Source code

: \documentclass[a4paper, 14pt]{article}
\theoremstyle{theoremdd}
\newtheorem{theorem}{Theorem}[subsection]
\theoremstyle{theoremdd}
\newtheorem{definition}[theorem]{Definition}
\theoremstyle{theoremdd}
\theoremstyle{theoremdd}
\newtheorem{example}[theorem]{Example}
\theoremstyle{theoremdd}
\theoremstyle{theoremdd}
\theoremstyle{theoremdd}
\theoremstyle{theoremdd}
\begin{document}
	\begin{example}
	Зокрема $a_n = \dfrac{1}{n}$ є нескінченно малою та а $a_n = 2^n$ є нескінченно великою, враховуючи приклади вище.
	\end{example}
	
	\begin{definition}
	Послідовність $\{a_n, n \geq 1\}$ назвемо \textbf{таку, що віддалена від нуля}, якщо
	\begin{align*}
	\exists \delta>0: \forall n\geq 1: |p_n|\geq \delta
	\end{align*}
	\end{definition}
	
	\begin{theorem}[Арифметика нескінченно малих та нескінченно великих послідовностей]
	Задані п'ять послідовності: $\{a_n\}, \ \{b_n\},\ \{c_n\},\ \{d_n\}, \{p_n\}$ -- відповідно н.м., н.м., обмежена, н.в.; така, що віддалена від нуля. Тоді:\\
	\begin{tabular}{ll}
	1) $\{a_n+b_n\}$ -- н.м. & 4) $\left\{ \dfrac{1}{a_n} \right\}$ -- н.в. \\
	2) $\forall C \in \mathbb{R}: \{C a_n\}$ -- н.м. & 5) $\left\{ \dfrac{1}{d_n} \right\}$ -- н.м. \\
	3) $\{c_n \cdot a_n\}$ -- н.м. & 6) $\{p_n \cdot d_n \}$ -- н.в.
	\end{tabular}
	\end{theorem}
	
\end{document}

YOUR ASSIGNMENT: From the lines above, copy those that contain the word "forall".

ANSWER FOR THIS EXERCISE:
	\exists \delta>0: \forall n\geq 1: |p_n|\geq \delta
	2) $\forall C \in \mathbb{R}: \{C a_n\}$ -- н.м. & 5) $\left\{ \dfrac{1}{d_n} \right\}$ -- н.м. \\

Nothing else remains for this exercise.